Directions for this task :: In how many lines of these records does the word "that" appear? Give the number by itself.

Material provided ::
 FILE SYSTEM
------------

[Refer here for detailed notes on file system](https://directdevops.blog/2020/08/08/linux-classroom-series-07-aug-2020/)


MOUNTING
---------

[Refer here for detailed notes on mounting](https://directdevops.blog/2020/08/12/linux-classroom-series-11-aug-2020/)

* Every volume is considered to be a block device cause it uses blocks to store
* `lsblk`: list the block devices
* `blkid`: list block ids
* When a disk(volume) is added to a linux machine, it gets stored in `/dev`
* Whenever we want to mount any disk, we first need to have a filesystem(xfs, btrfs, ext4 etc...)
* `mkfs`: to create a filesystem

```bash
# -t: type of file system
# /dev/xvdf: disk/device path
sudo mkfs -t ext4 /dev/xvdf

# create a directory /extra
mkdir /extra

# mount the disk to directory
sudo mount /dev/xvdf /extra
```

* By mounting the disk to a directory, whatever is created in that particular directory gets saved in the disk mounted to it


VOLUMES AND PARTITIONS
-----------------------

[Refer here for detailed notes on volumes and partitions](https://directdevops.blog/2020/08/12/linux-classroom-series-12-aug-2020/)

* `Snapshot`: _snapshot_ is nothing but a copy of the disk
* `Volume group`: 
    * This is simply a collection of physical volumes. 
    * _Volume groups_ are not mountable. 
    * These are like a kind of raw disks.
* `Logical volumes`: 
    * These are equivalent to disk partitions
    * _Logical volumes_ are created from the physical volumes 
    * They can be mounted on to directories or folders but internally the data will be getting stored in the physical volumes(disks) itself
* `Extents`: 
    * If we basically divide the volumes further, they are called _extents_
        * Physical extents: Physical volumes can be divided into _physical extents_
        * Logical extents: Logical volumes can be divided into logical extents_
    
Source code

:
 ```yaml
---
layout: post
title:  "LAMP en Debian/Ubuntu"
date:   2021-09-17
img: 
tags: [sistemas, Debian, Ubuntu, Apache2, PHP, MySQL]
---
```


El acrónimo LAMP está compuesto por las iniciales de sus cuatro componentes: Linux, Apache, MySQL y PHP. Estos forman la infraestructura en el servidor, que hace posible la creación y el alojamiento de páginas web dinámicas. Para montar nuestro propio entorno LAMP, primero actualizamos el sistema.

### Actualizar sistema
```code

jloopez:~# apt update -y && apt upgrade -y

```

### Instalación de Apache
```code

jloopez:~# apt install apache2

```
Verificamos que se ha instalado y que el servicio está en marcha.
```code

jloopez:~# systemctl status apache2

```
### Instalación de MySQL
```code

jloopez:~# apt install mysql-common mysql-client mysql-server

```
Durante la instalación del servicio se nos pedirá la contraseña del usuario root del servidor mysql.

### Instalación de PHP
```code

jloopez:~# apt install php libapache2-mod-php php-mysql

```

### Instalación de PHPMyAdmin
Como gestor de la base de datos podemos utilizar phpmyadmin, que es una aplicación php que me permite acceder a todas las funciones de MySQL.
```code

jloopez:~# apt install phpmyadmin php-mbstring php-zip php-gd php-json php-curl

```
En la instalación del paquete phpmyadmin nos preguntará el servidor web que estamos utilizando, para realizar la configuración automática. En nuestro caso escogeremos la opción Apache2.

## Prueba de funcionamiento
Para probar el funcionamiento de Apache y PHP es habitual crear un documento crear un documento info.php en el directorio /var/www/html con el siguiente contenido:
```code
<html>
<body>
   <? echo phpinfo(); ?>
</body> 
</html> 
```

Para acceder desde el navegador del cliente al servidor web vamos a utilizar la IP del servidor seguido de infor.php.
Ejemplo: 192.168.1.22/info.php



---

* * *

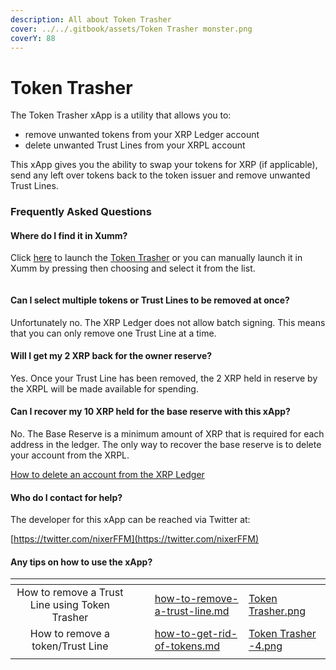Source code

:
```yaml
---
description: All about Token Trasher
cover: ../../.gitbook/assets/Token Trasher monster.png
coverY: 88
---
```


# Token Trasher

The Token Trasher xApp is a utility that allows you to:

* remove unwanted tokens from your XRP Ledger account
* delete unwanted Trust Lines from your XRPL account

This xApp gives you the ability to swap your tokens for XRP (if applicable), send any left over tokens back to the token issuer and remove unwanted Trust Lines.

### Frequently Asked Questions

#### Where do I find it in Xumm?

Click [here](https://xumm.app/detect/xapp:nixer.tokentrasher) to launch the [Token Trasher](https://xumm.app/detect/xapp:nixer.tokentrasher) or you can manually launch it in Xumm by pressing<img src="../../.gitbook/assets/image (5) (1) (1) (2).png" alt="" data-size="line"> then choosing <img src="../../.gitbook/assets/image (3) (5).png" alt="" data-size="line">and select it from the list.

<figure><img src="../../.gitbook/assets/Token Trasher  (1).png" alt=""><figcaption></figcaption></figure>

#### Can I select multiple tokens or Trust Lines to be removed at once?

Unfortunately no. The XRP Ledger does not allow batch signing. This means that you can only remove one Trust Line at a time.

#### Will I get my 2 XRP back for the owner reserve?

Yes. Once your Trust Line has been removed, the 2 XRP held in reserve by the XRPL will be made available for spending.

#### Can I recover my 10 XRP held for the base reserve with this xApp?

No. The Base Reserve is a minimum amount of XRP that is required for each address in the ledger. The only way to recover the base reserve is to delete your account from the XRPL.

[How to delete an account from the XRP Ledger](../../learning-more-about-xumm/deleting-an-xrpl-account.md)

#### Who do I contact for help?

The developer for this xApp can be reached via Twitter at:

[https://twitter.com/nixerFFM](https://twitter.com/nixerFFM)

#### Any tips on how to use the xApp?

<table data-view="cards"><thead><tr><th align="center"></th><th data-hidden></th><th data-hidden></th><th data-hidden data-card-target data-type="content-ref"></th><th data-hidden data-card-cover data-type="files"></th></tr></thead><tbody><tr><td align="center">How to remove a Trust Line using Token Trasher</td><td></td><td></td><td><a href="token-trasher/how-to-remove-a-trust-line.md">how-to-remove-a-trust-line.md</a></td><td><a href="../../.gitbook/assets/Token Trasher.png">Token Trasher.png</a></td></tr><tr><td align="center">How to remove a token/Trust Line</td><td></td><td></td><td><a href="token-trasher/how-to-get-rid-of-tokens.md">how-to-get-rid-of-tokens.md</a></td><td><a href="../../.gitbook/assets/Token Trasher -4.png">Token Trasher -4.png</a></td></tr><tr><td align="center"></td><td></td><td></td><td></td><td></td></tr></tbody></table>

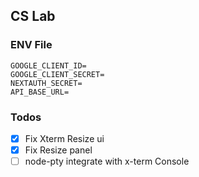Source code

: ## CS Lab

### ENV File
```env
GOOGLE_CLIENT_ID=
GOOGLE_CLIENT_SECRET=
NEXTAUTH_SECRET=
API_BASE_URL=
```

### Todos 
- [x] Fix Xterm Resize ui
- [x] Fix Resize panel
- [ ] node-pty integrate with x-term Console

---

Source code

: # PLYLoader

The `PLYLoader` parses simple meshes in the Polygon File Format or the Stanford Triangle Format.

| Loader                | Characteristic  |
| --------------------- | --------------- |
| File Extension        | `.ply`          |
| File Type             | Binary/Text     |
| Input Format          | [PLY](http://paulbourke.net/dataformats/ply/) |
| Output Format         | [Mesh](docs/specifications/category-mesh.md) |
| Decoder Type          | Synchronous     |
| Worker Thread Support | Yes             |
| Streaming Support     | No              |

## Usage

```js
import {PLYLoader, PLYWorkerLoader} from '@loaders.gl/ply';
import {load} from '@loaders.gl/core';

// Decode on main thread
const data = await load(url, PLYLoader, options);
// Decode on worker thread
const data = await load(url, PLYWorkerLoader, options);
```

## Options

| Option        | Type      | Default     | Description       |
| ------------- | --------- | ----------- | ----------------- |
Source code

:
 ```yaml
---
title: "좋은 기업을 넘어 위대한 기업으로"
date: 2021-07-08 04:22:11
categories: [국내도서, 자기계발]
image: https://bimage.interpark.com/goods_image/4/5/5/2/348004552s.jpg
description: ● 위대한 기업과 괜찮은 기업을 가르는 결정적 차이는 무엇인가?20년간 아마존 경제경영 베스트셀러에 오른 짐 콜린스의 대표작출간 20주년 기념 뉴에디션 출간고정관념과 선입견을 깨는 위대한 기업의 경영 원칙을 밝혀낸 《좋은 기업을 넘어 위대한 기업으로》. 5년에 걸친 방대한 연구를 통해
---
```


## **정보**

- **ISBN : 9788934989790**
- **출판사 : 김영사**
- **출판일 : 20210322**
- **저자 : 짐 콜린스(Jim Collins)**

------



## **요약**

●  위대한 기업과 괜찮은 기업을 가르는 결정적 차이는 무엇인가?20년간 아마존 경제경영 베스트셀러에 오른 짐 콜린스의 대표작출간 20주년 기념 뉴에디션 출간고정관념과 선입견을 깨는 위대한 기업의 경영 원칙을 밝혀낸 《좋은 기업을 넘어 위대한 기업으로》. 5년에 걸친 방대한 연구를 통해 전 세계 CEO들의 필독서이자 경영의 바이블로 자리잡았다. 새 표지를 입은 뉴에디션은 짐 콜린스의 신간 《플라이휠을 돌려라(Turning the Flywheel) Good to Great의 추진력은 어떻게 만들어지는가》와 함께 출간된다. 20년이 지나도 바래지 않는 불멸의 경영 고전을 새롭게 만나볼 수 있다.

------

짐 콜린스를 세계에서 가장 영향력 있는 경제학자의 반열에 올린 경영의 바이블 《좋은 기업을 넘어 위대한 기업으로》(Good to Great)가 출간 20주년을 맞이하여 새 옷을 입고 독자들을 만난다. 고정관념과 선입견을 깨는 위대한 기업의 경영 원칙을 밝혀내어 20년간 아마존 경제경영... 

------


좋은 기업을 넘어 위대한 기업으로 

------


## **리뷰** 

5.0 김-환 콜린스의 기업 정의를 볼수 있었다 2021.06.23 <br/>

Response box :: 4